Strikes by truckers in France threatened to close major highways and may even disrupt inventories of fuel across the European nation. Officials said they would call out the police, if necessary, to keep the supply of critical oil and gas flowing.
The strikes have begun because the French government plans to raise the retirement age to 62 from 60. The trouble may have only just begun. France’s eight largest unions will meet this week to discuss further action. They could, in theory, close most of the French economy.
The labor movements in Greece, Spain and the UK have already started similar labor stoppages. The cause of all of them is the same. The new-found movement within governments with slow-growing GDP and high deficits toward austerity will gore the oxen of the middle classes. The only way that workers have to combat government moves is to show how quickly they can shutter large portions of the economies of these nations. Then national leaders and parliaments can decide whether the labor movements can destroy GDP growth entirely by freezing the activity of critical parts of their economies.
The labor movements in Europe posses an even more powerful weapon. Like the US unions were able to do 50 years ago, labor in nations like France can take actions to put the current politicians out of their jobs and replace them with more “labor friendly” officials.
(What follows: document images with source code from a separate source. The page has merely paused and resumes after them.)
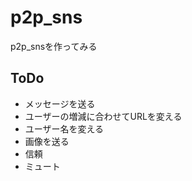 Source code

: # p2p_sns
p2p_snsを作ってみる

## ToDo
 - メッセージを送る
 - ユーザーの増減に合わせてURLを変える
 - ユーザー名を変える
 - 画像を送る 
 - 信頼
 - ミュート
  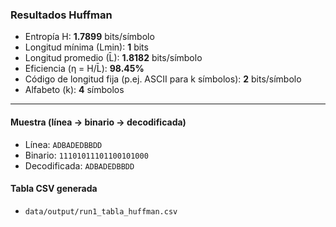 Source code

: ### Resultados Huffman

- Entropía H: **1.7899** bits/símbolo
- Longitud mínima (Lmin): **1** bits
- Longitud promedio (L̄): **1.8182** bits/símbolo
- Eficiencia (η = H/L̄): **98.45%**
- Código de longitud fija (p.ej. ASCII para k símbolos): **2** bits/símbolo
- Alfabeto (k): **4** símbolos

---

#### Muestra (línea → binario → decodificada)

- Línea: `ADBADEDBBDD`
- Binario: `11101011101100101000`
- Decodificada: `ADBADEDBBDD`

#### Tabla CSV generada
- `data/output/run1_tabla_huffman.csv` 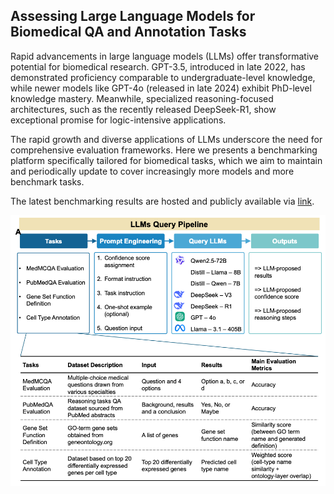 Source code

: ## Assessing Large Language Models for Biomedical QA and Annotation Tasks

Rapid advancements in large language models (LLMs) offer transformative potential for biomedical research. GPT-3.5, introduced in late 2022, has demonstrated proficiency comparable to undergraduate-level knowledge, while newer models like GPT-4o (released in late 2024) exhibit PhD-level knowledge mastery. Meanwhile, specialized reasoning-focused architectures, such as the recently released DeepSeek-R1, show exceptional promise for logic-intensive applications.

The rapid growth and diverse applications of LLMs underscore the need for comprehensive evaluation frameworks. Here we presents a benchmarking platform specifically tailored for biomedical tasks, which we aim to maintain and periodically update to cover increasingly more models and more benchmark tasks. 

The latest benchmarking results are hosted and publicly available via [link](https://sites.google.com/view/biomedbenchmark/home).


![Overview of benchmarking pipeline.](./images/pipeline.png)
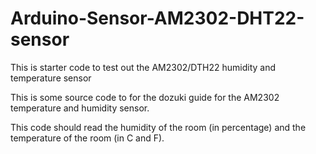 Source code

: # Arduino-Sensor-AM2302-DHT22-sensor
This is starter code to test out the AM2302/DTH22 humidity and temperature sensor

This is some source code to for the dozuki guide for the AM2302 temperature and humidity sensor.

This code should read the humidity of the room (in percentage) and the temperature of the room (in C and F).
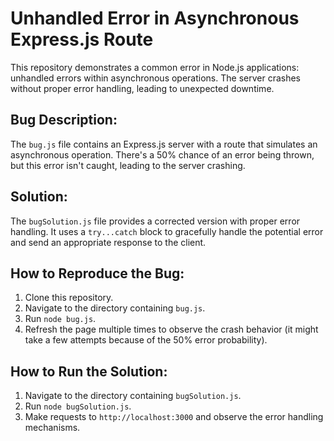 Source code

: # Unhandled Error in Asynchronous Express.js Route

This repository demonstrates a common error in Node.js applications: unhandled errors within asynchronous operations.  The server crashes without proper error handling, leading to unexpected downtime.

## Bug Description:
The `bug.js` file contains an Express.js server with a route that simulates an asynchronous operation.  There's a 50% chance of an error being thrown, but this error isn't caught, leading to the server crashing.

## Solution:
The `bugSolution.js` file provides a corrected version with proper error handling. It uses a `try...catch` block to gracefully handle the potential error and send an appropriate response to the client.

## How to Reproduce the Bug:
1. Clone this repository.
2. Navigate to the directory containing `bug.js`.
3. Run `node bug.js`.
4. Refresh the page multiple times to observe the crash behavior (it might take a few attempts because of the 50% error probability).

## How to Run the Solution:
1. Navigate to the directory containing `bugSolution.js`.
2. Run `node bugSolution.js`.
3. Make requests to `http://localhost:3000` and observe the error handling mechanisms.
Then newly elected legislators can go about their work to dismantle austerity programs because that is the will of the people. In the meantime, deficits will almost certainly grow again and political victories will become economic disasters.
The real threat of increased deficits and national debts has shifted from the wills of central banks and administrations and their treasuries to effectively address the problem to one of the political survival of those who support national cost cuts which raise the strong objections of labor. Labor has effectively begun to tip the table in its own direction. If that works, austerity programs will be weaker than what economists say they ought to be, leaving the region’s economic problems unsolved.